__ACTION ITEM__: If a line in the data holds "よかったこと", copy that line out in full.

______

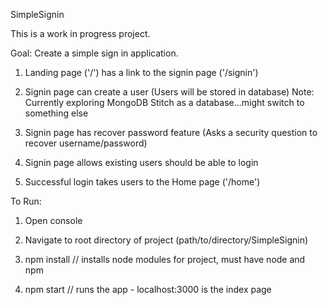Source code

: SimpleSignin

This is a work in progress project.

Goal: Create a simple sign in application.

1. Landing page ('/') has a link to the signin page ('/signin')

2. Signin page can create a user (Users will be stored in database)
   Note: Currently exploring MongoDB Stitch as a database...might switch to something else

3. Signin page has recover password feature (Asks a security question to recover username/password)

4. Signin page allows existing users should be able to login

5. Successful login takes users to the Home page ('/home')

To Run:

1. Open console

2. Navigate to root directory of project (path/to/directory/SimpleSignin)

3. npm install // installs node modules for project, must have node and npm

4. npm start // runs the app - localhost:3000 is the index page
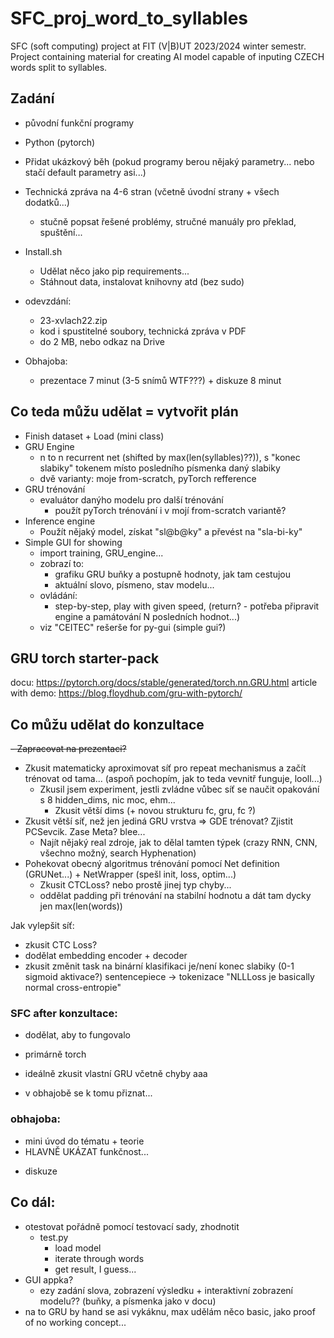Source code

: # SFC_proj_word_to_syllables

SFC (soft computing) project at FIT (V|B)UT 2023/2024 winter semestr. Project containing material for creating AI model capable of inputing CZECH words split to syllables.

## Zadání
- původní funkční programy
- Python (pytorch)
- Přidat ukázkový běh (pokud programy berou nějaký parametry... nebo stačí default parametry asi...)
- Technická zpráva na 4-6 stran (včetně úvodní strany + všech dodatků...)
	- stučně popsat řešené problémy, stručné manuály pro překlad, spuštění...

- Install.sh
	- Udělat něco jako pip requirements...
	- Stáhnout data, instalovat knihovny atd (bez sudo)

- odevzdání:
	- 23-xvlach22.zip
	- kod i spustitelné soubory, technická zpráva v PDF
	- do 2 MB, nebo odkaz na Drive

- Obhajoba:
	- prezentace 7 minut (3-5 snímů WTF???) + diskuze 8 minut

## Co teda můžu udělat = vytvořit plán

- Finish dataset + Load (mini class)
- GRU Engine
	- n to n recurrent net (shifted by max(len(syllables)??)), s "konec slabiky" tokenem místo posledního písmenka daný slabiky
	- dvě varianty: moje from-scratch, pyTorch refference
- GRU trénování
	- evaluátor danýho modelu pro další trénování
		- použít pyTorch trénování i v mojí from-scratch variantě?
- Inference engine
	- Použít nějaký model, získat  "sl@b@ky" a převést na "sla-bi-ky"
- Simple GUI for showing
	- import training, GRU_engine...
	- zobrazí to:
		- grafiku GRU buňky a postupně hodnoty, jak tam cestujou
		- aktuální slovo, písmeno, stav modelu...
	- ovládání:
		- step-by-step, play with given speed, (return? - potřeba připravit engine a památování N posledních hodnot...)
	- viz "CEITEC" rešerše for py-gui (simple gui?)


## GRU torch starter-pack

docu:
https://pytorch.org/docs/stable/generated/torch.nn.GRU.html
article with demo:
https://blog.floydhub.com/gru-with-pytorch/


## Co můžu udělat do konzultace

~~- Zapracovat na prezentaci?~~
- Zkusit matematicky aproximovat síť pro repeat mechanismus a začít trénovat od tama... (aspoň pochopím, jak to teda vevnitř funguje, looll...)
  - Zkusil jsem experiment, jestli zvládne vůbec síť se naučit opakování s 8 hidden_dims, nic moc, ehm...
    - Zkusit větší dims (+ novou strukturu fc, gru, fc ?)
- Zkusit větší síť, než jen jediná GRU vrstva => GDE trénovat? Zjistit PCSevcik. Zase Meta? blee...
  - Najít nějaký real zdroje, jak to dělal tamten týpek (crazy RNN, CNN, všechno možný, search Hyphenation)
- Pohekovat obecný algoritmus trénování pomocí Net definition (GRUNet...) + NetWrapper (spešl init, loss, optim...)
  - Zkusit CTCLoss? nebo prostě jinej typ chyby...
  - oddělat padding při trénování na stabilní hodnotu a dát tam dycky jen max(len(words))


Jak vylepšit síť:
- zkusit CTC Loss?
- dodělat embedding encoder + decoder
- zkusit změnit task na binární klasifikaci je/není konec slabiky (0-1 sigmoid aktivace?)
sentencepiece -> tokenizace
"NLLLoss je basically normal cross-entropie"

### SFC after konzultace: 

- dodělat, aby to fungovalo
- primárně torch
- ideálně zkusit vlastní GRU včetně chyby aaa

- v obhajobě se k tomu přiznat...

### obhajoba: 
 - mini úvod do tématu + teorie
- HLAVNĚ UKÁZAT funkčnost...
+ diskuze



## Co dál:
- otestovat pořádně pomocí testovací sady, zhodnotit
	- test.py
		- load model
		- iterate through words
		- get result, I guess...
- GUI appka?
	- ezy zadání slova, zobrazení výsledku + interaktivní zobrazení modelu?? (buňky, a písmenka jako v docu)
- na to GRU by hand se asi vykáknu, max udělám něco basic, jako proof of no working concept...


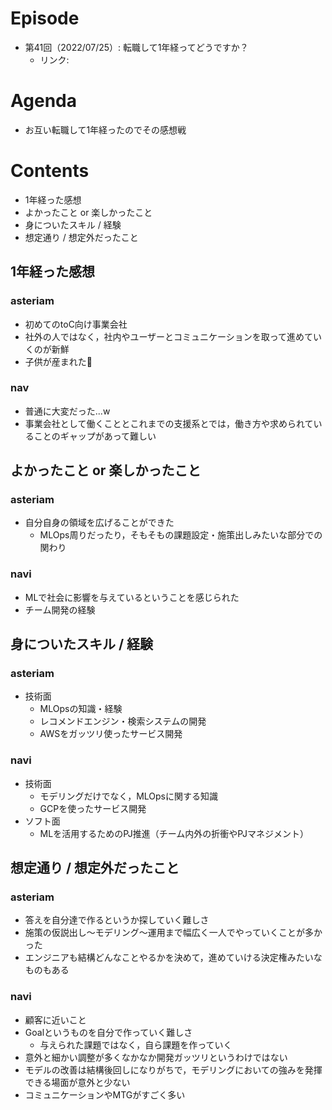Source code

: # Episode
- 第41回（2022/07/25）: 転職して1年経ってどうですか？
    - リンク: 

# Agenda
- お互い転職して1年経ったのでその感想戦

# Contents
- 1年経った感想
- よかったこと or 楽しかったこと
- 身についたスキル / 経験
- 想定通り / 想定外だったこと

## 1年経った感想
### asteriam
- 初めてのtoC向け事業会社
- 社外の人ではなく，社内やユーザーとコミュニケーションを取って進めていくのが新鮮
- 子供が産まれた🎉

### nav
- 普通に大変だった...w
- 事業会社として働くこととこれまでの支援系とでは，働き方や求められていることのギャップがあって難しい

## よかったこと or 楽しかったこと
### asteriam
- 自分自身の領域を広げることができた
    - MLOps周りだったり，そもそもの課題設定・施策出しみたいな部分での関わり

### navi
- MLで社会に影響を与えているということを感じられた
- チーム開発の経験

## 身についたスキル / 経験
### asteriam
- 技術面
    - MLOpsの知識・経験
    - レコメンドエンジン・検索システムの開発
    - AWSをガッツリ使ったサービス開発

### navi
- 技術面
    - モデリングだけでなく，MLOpsに関する知識
    - GCPを使ったサービス開発
- ソフト面
    - MLを活用するためのPJ推進（チーム内外の折衝やPJマネジメント）

## 想定通り / 想定外だったこと
### asteriam
- 答えを自分達で作るというか探していく難しさ
- 施策の仮説出し〜モデリング〜運用まで幅広く一人でやっていくことが多かった
- エンジニアも結構どんなことやるかを決めて，進めていける決定権みたいなものもある

### navi
- 顧客に近いこと
- Goalというものを自分で作っていく難しさ
    - 与えられた課題ではなく，自ら課題を作っていく
- 意外と細かい調整が多くなかなか開発ガッツリというわけではない
- モデルの改善は結構後回しになりがちで，モデリングにおいての強みを発揮できる場面が意外と少ない
- コミュニケーションやMTGがすごく多い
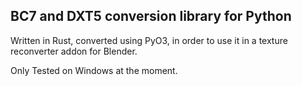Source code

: BC7 and DXT5 conversion library for Python
------------------------------------------

Written in Rust, converted using PyO3, in order to use
it in a texture reconverter addon for Blender.

Only Tested on Windows at the moment.
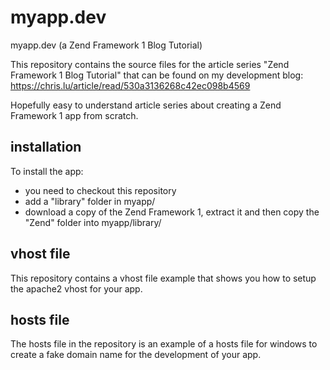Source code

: myapp.dev
=========

myapp.dev (a Zend Framework 1 Blog Tutorial)

This repository contains the source files for the article series "Zend Framework 1 Blog Tutorial" that can be found on my development blog: https://chris.lu/article/read/530a3136268c42ec098b4569

Hopefully easy to understand article series about creating a Zend Framework 1 app from scratch.

installation
------------

To install the app:

- you need to checkout this repository
- add a "library" folder in myapp/
- download a copy of the Zend Framework 1, extract it and then copy the "Zend" folder into myapp/library/

vhost file
----------

This repository contains a vhost file example that shows you how to setup the apache2 vhost for your app.

hosts file
----------

The hosts file in the repository is an example of a hosts file for windows to create a fake domain name for the development of your app.

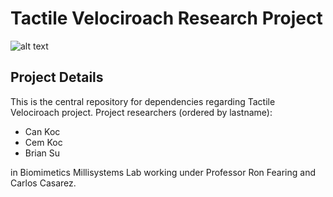 # Tactile Velociroach Research Project

![alt text](https://robotics.eecs.berkeley.edu/~ronf/Logo/labLogo_final_boldx4.jpg
 "Biomimetic Millisystems Lab")

## Project Details

This is the central repository for dependencies regarding Tactile Velociroach project.
Project researchers (ordered by lastname):
* Can Koc
* Cem Koc
* Brian Su

in Biomimetics Millisystems Lab working under Professor Ron Fearing and Carlos Casarez.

______

__RESPONSE__:
- よかったこと or 楽しかったこと
## よかったこと or 楽しかったこと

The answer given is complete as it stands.